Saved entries
━━━━━━━━━━━━━━━━━━━━
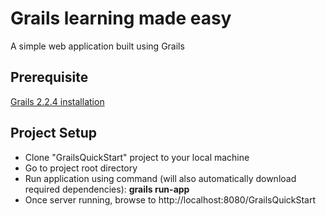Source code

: Grails learning made easy
==========================

A simple web application built using Grails

Prerequisite
------------

[Grails 2.2.4 installation](http://grails.github.io/grails-doc/2.2.4/guide/gettingStarted.html#requirements)

Project Setup
-------------

* Clone "GrailsQuickStart" project to your local machine
* Go to project root directory
* Run application using command (will also automatically download required dependencies): <b>grails run-app</b>
* Once server running, browse to http://localhost:8080/GrailsQuickStart


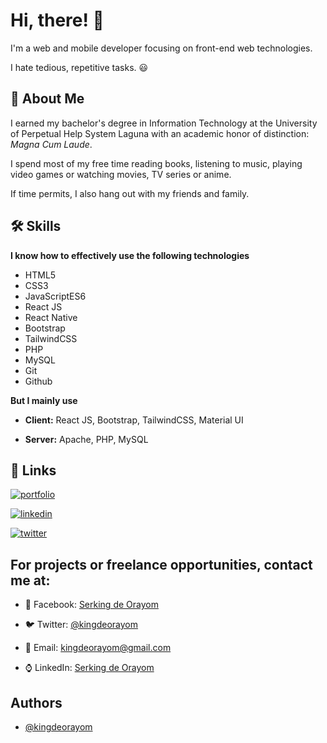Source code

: 
# Hi, there! 👋

I'm a web and mobile developer focusing on front-end web technologies.

I hate tedious, repetitive tasks. :smiley:


## 🚀 About Me

I earned my bachelor's degree in Information Technology at the University of Perpetual Help System Laguna with an academic honor of distinction: *Magna Cum Laude*.

I spend most of my free time reading books, listening to music, playing video games or watching movies, TV series or anime.

If time permits, I also hang out with my friends and family.
## 🛠 Skills

**I know how to effectively use the following technologies**

- HTML5
- CSS3
- JavaScriptES6
- React JS
- React Native
- Bootstrap
- TailwindCSS
- PHP
- MySQL
- Git
- Github

**But I mainly use**

- **Client:** React JS, Bootstrap, TailwindCSS, Material UI

- **Server:** Apache, PHP, MySQL
## 🔗 Links
[![portfolio](https://img.shields.io/badge/my_portfolio-000?style=for-the-badge&logo=ko-fi&logoColor=white)](https://kingdeorayom.tech/)

[![linkedin](https://img.shields.io/badge/linkedin-0A66C2?style=for-the-badge&logo=linkedin&logoColor=white)](https://www.linkedin.com/in/kingdeorayom)

[![twitter](https://img.shields.io/badge/twitter-1DA1F2?style=for-the-badge&logo=twitter&logoColor=white)](https://twitter.com/kingdeorayom)


## For projects or freelance opportunities, contact me at:

* :iphone: Facebook: [Serking de Orayom](https://www.facebook.com/kingdeorayom)

* :bird: Twitter: [@kingdeorayom](https://www.twitter.com/kingdeorayom)

* :email: Email: kingdeorayom@gmail.com

* :watch: LinkedIn: [Serking de Orayom](https://www.linkedin.com/in/kingdeorayom)

## Authors

- [@kingdeorayom](https://www.github.com/kingdeorayom)


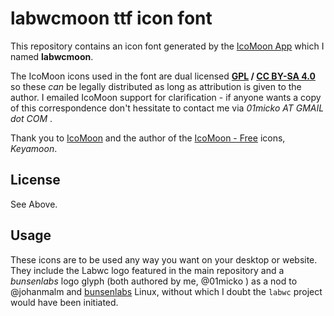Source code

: # labwcmoon ttf icon font

This repository contains an icon font generated by the [IcoMoon App](https://icomoon.io/app/) which I named **labwcmoon**.

The IcoMoon icons used in the font are dual licensed **[GPL](https://www.gnu.org/licenses/old-licenses/gpl-2.0.en.html) / [CC BY-SA 4.0](https://creativecommons.org/licenses/by-sa/4.0/)** so these _can_ be legally distributed as long as attribution is given to the author. I emailed IcoMoon support for clarification - if anyone wants a copy of this correspondence don't hessitate to contact me via _01micko AT GMAIL dot COM_ .

Thank you to [IcoMoon](https://icomoon.io/) and the author of the [IcoMoon - Free](https://icomoon.io/app/#/select/library) icons, _Keyamoon_.

## License

See Above.

## Usage

These icons are to be used any way you want on your desktop or website. They include the Labwc logo featured in the main repository and a _bunsenlabs_ logo glyph (both authored by me, @01micko ) as a nod to @johanmalm and [bunsenlabs](https://www.bunsenlabs.org/) Linux, without which I doubt the `labwc` project would have been initiated.
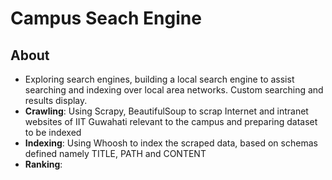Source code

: # Campus Seach Engine

## About
* Exploring search engines, building a local search engine to assist searching and indexing over local area networks. Custom searching and results display.
* **Crawling**:  Using Scrapy, BeautifulSoup to scrap Internet and intranet websites of IIT Guwahati relevant to the campus and preparing dataset to be indexed
* **Indexing**: Using Whoosh to index the scraped data, based on schemas defined namely TITLE, PATH and CONTENT
* **Ranking**:   




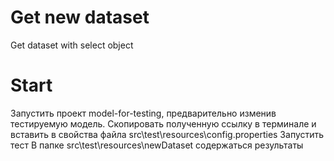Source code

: # Get new dataset
Get dataset with select object

# Start
Запустить проект model-for-testing, предварительно изменив тестируемую модель.
Скопировать полученную ссылку в терминале и вставить в свойства файла src\test\resources\config.properties
Запустить тест 
В папке src\test\resources\newDataset содержаться результаты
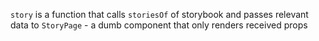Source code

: `story` is a function that calls `storiesOf` of storybook and passes
relevant data to `StoryPage` - a dumb component that only renders received
props
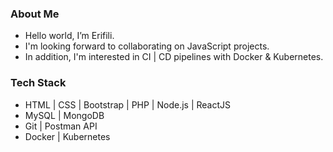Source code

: 
<h3> About Me </h3>

- Hello world, I’m Erifili.
- I'm looking forward to collaborating on JavaScript projects. 
- In addition, I'm interested in CI | CD pipelines with Docker & Kubernetes.

<h3> Tech Stack</h3>

- HTML | CSS | Bootstrap | PHP |  Node.js | ReactJS
- MySQL | MongoDB
- Git | Postman API
- Docker | Kubernetes

<!---
ErifiliTs/ErifiliTs is a ✨ special ✨ repository because its `README.md` (this file) appears on your GitHub profile.
You can click the Preview link to take a look at your changes.
--->

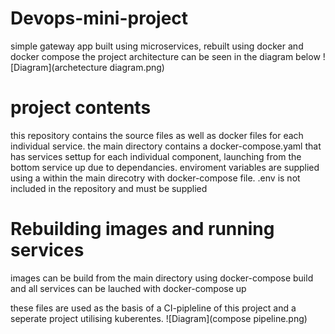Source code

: # Devops-mini-project
simple gateway app built using microservices, rebuilt using docker and docker compose
the project architecture can be seen in the diagram below
![Diagram](archetecture diagram.png)
# project contents
this repository contains the source files as well as docker files for each individual service.
the main directory contains a docker-compose.yaml that has services settup for each individual component, launching from the bottom service up due to dependancies.
enviroment variables are supplied using a within the main direcotry with docker-compose file. .env is not included in the repository and must be supplied

# Rebuilding images and running services
images can be build from the main directory using docker-compose build
and all services can be lauched with docker-compose up

these files are used as the basis of a CI-pipleline of this project and a seperate project utilising kuberentes.
![Diagram](compose pipeline.png)
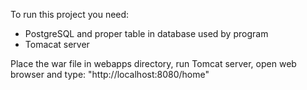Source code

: To run this project you need:

- PostgreSQL and proper table in database used by program
- Tomacat server

Place the war file in webapps directory, run Tomcat server, open web browser and type: "http://localhost:8080/home"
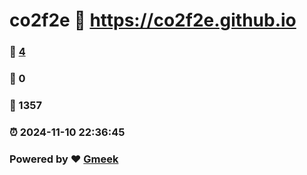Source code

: # co2f2e :link: https://co2f2e.github.io 
### :page_facing_up: [4](https://co2f2e.github.io/tag.html) 
### :speech_balloon: 0 
### :hibiscus: 1357 
### :alarm_clock: 2024-11-10 22:36:45 
### Powered by :heart: [Gmeek](https://github.com/Meekdai/Gmeek)
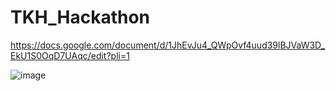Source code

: # TKH_Hackathon
https://docs.google.com/document/d/1JhEvJu4_QWpOvf4uud39lBJVaW3D_EkU1S0OqD7UAqc/edit?pli=1


![image](https://github.com/venkata-pavani/TKHHackathon/assets/12963112/47026929-dae5-49f0-9990-37d3f50e468a)

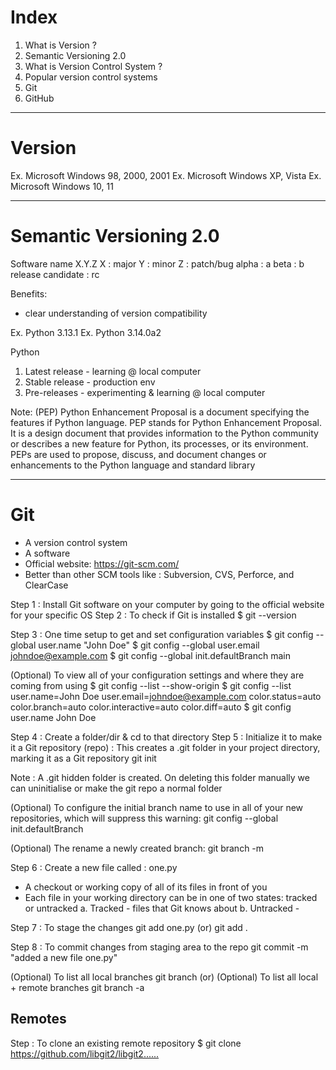 # Index
1. What is Version ?
2. Semantic Versioning 2.0
3. What is Version Control System ?
4. Popular version control systems
5. Git
6. GitHub
----------------------------------------------------------------------------------------------------------------------------------------------------------------------------------------------------------------------------------------------------------
# Version
Ex. Microsoft Windows 98, 2000, 2001
Ex. Microsoft Windows XP, Vista 
Ex. Microsoft Windows 10, 11 

----------------------------------------------------------------------------------------------------------------------------------------------------------------------------------------------------------------------------------------------------------
# Semantic Versioning 2.0
Software name X.Y.Z
X : major
Y : minor
Z : patch/bug
alpha : a
beta : b
release candidate : rc

Benefits:
 - clear understanding of version compatibility

Ex. Python 3.13.1
Ex. Python 3.14.0a2

Python
 1. Latest release - learning @ local computer
 2. Stable release - production env
 3. Pre-releases - experimenting & learning @ local computer

Note: (PEP) Python Enhancement Proposal is a document specifying the features if Python language.
       PEP stands for Python Enhancement Proposal. It is a design document that provides information to the Python community or describes a new feature for Python, its processes, or its environment. 
       PEPs are used to propose, discuss, and document changes or enhancements to the Python language and standard library
       
----------------------------------------------------------------------------------------------------------------------------------------------------------------------------------------------------------------------------------------------------------
# Git 
 - A version control system
 - A software 
 - Official website: https://git-scm.com/
 - Better than other SCM tools like :  Subversion, CVS, Perforce, and ClearCase

Step 1 : Install Git software on your computer by going to the official website for your specific OS
Step 2 : To check if Git is installed
$ git --version

Step 3 : One time setup to get and set configuration variables
$ git config --global user.name "John Doe"
$ git config --global user.email johndoe@example.com
$ git config --global init.defaultBranch main

(Optional) To view all of your configuration settings and where they are coming from using
$ git config --list --show-origin
$ git config --list
user.name=John Doe
user.email=johndoe@example.com
color.status=auto
color.branch=auto
color.interactive=auto
color.diff=auto
$ git config user.name
John Doe

Step 4 : Create a folder/dir & cd to that directory
Step 5 : Initialize it to make it a Git repository (repo) : This creates a .git folder in your project directory, marking it as a Git repository
git init

Note : A .git hidden folder is created. On deleting this folder manually we can uninitialise or make the git repo a normal folder

(Optional) To configure the initial branch name to use in all of your new repositories, which will suppress this warning:
git config --global init.defaultBranch <newbranchname>

(Optional) The rename a newly created branch:
git branch -m <newbranchname>

Step 6 : Create a new file called : one.py
 - A checkout or working copy of all of its files in front of you
 - Each file in your working directory can be in one of two states: tracked or untracked
   a. Tracked - files that Git knows about
   b. Untracked - 
   
Step 7 : To stage the changes
git add one.py
(or)
git add .

Step 8 : To commit changes from staging area to the repo
git commit -m "added a new file one.py"

(Optional) To list all local branches
git branch
(or)
(Optional) To list all local + remote branches
git branch -a










## Remotes
Step : To clone an existing remote repository
$ git clone <https://github.com/libgit2/libgit2......>















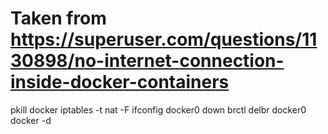 # Taken from https://superuser.com/questions/1130898/no-internet-connection-inside-docker-containers

pkill docker
iptables -t nat -F
ifconfig docker0 down
brctl delbr docker0
docker -d

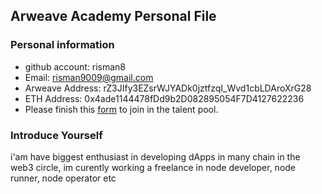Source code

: ## Arweave Academy Personal File

### Personal information

- github account: risman8
- Email: risman9009@gmail.com
- Arweave Address: rZ3JIfy3EZsrWJYADk0jztfzqI_Wvd1cbLDAroXrG28
- ETH Address: 0x4ade1144478fDd9b2D082895054F7D4127622236
- Please finish this [form](https://docs.google.com/forms/d/e/1FAIpQLSfWA5fIIcBgmRppm3jNz5vmf9Mai_QMVil-2pO4r7YKn_Zhtw/viewform?usp=sf_link) to join in the talent pool.

### Introduce Yourself
 i'am have biggest enthusiast in developing dApps in many chain in the web3 circle, im curently working a freelance in node developer, node runner, node operator etc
━━━━━━━━━━━━━━━━━━━━
> Action item
Copy out each line in the preceding records that contains "johndoe".

> Worked solution
$ git config --global user.email johndoe@example.com
user.email=johndoe@example.com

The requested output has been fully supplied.